Do you recall the first time you met your significant other? Where did it happen? More importantly, did you like the person? I met my own husband virtually first, through emails. I didn't much like him. I thought he was a bit snarky. Did I see myself with him? No. But sometimes those first impressions don't matter in the long run.
If you had read the Country Road Series by Grea Warner, you fell in love with Finn and Lara. But that wasn't the first time they had met... the two met in college. Ms. Warner has given fans what they want... a beginning for this super couple! ALL MY MEMORIES- A PREQUEL gives you a personal glimpse into their lives, the heartbreaks and special moments. ALL MY MEMORIES- A PREQUEL will allow you to see Finn and Lara in college, long before his country superstar days.
Before he sold out concerts and had number one hits ...
Before she moved away to escape her past …
Before they lost touch …
Carefree Finn Murphy and reserved Lara Faulkner were college classmates. With fate drawing them to reunite, memories of that time eight years before takes hold of their hearts and minds.
What made these two opposites form a bond and friendship? How did bad timing stop them from having more? And what is bringing them back together after so many years apart?
Told from both Lara and Finn’s point-of-view, All My Memories is a unique and insightful prequel to the emotional, award-winning Country Roads series.
“Ugh—the light. Why is it so bright?” I squinted and threw my forearm across my eyes.
I felt as if I was in a vacuum. There was a low buzzing sound in my ears. No, it was more like my head.
When I finally adjusted to my surroundings, I realized I was in my bed. The sheets were tousled and thrown. The pillows laid haphazardly on the floor. I could hear some of my fraternity brothers talking in the nearby lounge. I could tell it was probably closer to mid-day than morning by the slightest ray of light, which beamed a little too brightly through the crack in the window’s drapes. My stomach swished a little. And then I remembered. I remembered the night before.
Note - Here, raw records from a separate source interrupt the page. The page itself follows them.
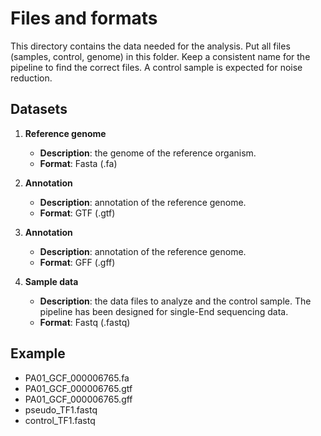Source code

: # Files and formats

This directory contains the data needed for the analysis. Put all files (samples, control, genome) in this folder. Keep a consistent name for the pipeline to find the correct files. A control sample is expected for noise reduction.

## Datasets

1. **Reference genome**
   - **Description**: the genome of the reference organism.
   - **Format**: Fasta (.fa)

2. **Annotation**
   - **Description**: annotation of the reference genome.
   - **Format**: GTF (.gtf)

3. **Annotation**
   - **Description**: annotation of the reference genome.
   - **Format**: GFF (.gff)

4. **Sample data**
   - **Description**: the data files to analyze and the control sample. The pipeline has been designed for single-End sequencing data.
   - **Format**: Fastq (.fastq)

## Example

- PA01_GCF_000006765.fa
- PA01_GCF_000006765.gtf
- PA01_GCF_000006765.gff
- pseudo_TF1.fastq
- control_TF1.fastq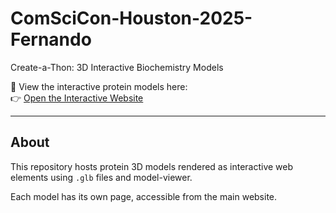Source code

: # ComSciCon-Houston-2025-Fernando

Create-a-Thon: 3D Interactive Biochemistry Models

🎯 View the interactive protein models here:  
👉 [Open the Interactive Website](https://fxm200013.github.io/ComSciCon-Houston-2025-Fernando/)

---

## About

This repository hosts protein 3D models rendered as interactive web elements using `.glb` files and model-viewer.

Each model has its own page, accessible from the main website.
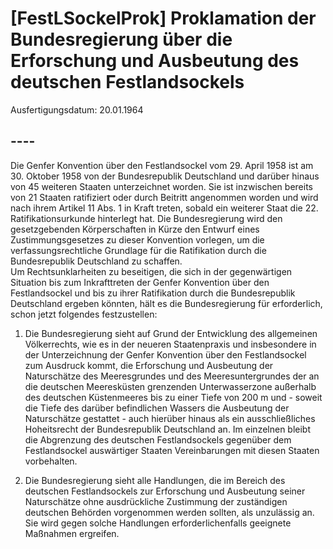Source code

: # [FestLSockelProk] Proklamation der Bundesregierung über die Erforschung und Ausbeutung des deutschen Festlandsockels

Ausfertigungsdatum: 20.01.1964

 

## ----

Die Genfer Konvention über den Festlandsockel vom 29. April 1958 ist am 30. Oktober 1958 von der Bundesrepublik Deutschland und darüber hinaus von 45 weiteren Staaten unterzeichnet worden. Sie ist inzwischen bereits von 21 Staaten ratifiziert oder durch Beitritt angenommen worden und wird nach ihrem Artikel 11 Abs. 1 in Kraft treten, sobald ein weiterer Staat die 22. Ratifikationsurkunde hinterlegt hat. Die Bundesregierung wird den gesetzgebenden Körperschaften in Kürze den Entwurf eines Zustimmungsgesetzes zu dieser Konvention vorlegen, um die verfassungsrechtliche Grundlage für die Ratifikation durch die Bundesrepublik Deutschland zu schaffen.  
Um Rechtsunklarheiten zu beseitigen, die sich in der gegenwärtigen Situation bis zum Inkrafttreten der Genfer Konvention über den Festlandsockel und bis zu ihrer Ratifikation durch die Bundesrepublik Deutschland ergeben könnten, hält es die Bundesregierung für erforderlich, schon jetzt folgendes festzustellen:

1. Die Bundesregierung sieht auf Grund der Entwicklung des allgemeinen Völkerrechts, wie es in der neueren Staatenpraxis und insbesondere in der Unterzeichnung der Genfer Konvention über den Festlandsockel zum Ausdruck kommt, die Erforschung und Ausbeutung der Naturschätze des Meeresgrundes und des Meeresuntergrundes der an die deutschen Meeresküsten grenzenden Unterwasserzone außerhalb des deutschen Küstenmeeres bis zu einer Tiefe von 200 m und - soweit die Tiefe des darüber befindlichen Wassers die Ausbeutung der Naturschätze gestattet - auch hierüber hinaus als ein ausschließliches Hoheitsrecht der Bundesrepublik Deutschland an. Im einzelnen bleibt die Abgrenzung des deutschen Festlandsockels gegenüber dem Festlandsockel auswärtiger Staaten Vereinbarungen mit diesen Staaten vorbehalten.

2. Die Bundesregierung sieht alle Handlungen, die im Bereich des deutschen Festlandsockels zur Erforschung und Ausbeutung seiner Naturschätze ohne ausdrückliche Zustimmung der zuständigen deutschen Behörden vorgenommen werden sollten, als unzulässig an. Sie wird gegen solche Handlungen erforderlichenfalls geeignete Maßnahmen ergreifen.
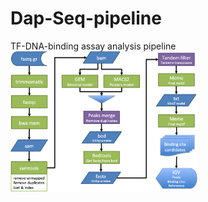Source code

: # Dap-Seq-pipeline
TF-DNA-binding assay analysis pipeline
<img src='./images/pipeline.png' width=300 >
“Oh, geez. Oh God. Lara,” I mumbled to myself.
What had I been thinking? Why had I kissed her? I knew “us” wasn’t going to happen. I hadn’t even felt that way for a while … since Audrey and I had become serious. Was there some validity to alcohol being a truth serum? What was it about Lara that messed with my mind … or was it my heart?
It didn’t matter, though. In the light of day—the obnoxious bright light of day—it didn’t matter at all. Everything was back to how it had been. Well, besides my head. That still needed the help of pain meds or, at least, water.